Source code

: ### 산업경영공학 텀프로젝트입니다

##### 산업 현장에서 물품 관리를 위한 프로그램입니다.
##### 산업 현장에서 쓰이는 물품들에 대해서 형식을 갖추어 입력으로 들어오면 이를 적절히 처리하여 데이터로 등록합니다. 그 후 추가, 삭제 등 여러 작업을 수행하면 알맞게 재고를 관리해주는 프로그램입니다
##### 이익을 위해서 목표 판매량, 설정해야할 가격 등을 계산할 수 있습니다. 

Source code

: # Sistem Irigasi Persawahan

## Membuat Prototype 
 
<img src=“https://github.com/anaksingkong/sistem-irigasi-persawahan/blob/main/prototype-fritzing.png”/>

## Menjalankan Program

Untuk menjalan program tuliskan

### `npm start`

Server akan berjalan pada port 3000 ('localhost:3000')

···

[WHAT TO PRODUCE]
Repeat every line of the listing, word for word.

[COMPLETED TASK]
Source code

: ### 산업경영공학 텀프로젝트입니다

##### 산업 현장에서 물품 관리를 위한 프로그램입니다.
##### 산업 현장에서 쓰이는 물품들에 대해서 형식을 갖추어 입력으로 들어오면 이를 적절히 처리하여 데이터로 등록합니다. 그 후 추가, 삭제 등 여러 작업을 수행하면 알맞게 재고를 관리해주는 프로그램입니다
##### 이익을 위해서 목표 판매량, 설정해야할 가격 등을 계산할 수 있습니다. 

Source code

: # Sistem Irigasi Persawahan

## Membuat Prototype 
 
<img src=“https://github.com/anaksingkong/sistem-irigasi-persawahan/blob/main/prototype-fritzing.png”/>

## Menjalankan Program

Untuk menjalan program tuliskan

### `npm start`

Server akan berjalan pada port 3000 ('localhost:3000')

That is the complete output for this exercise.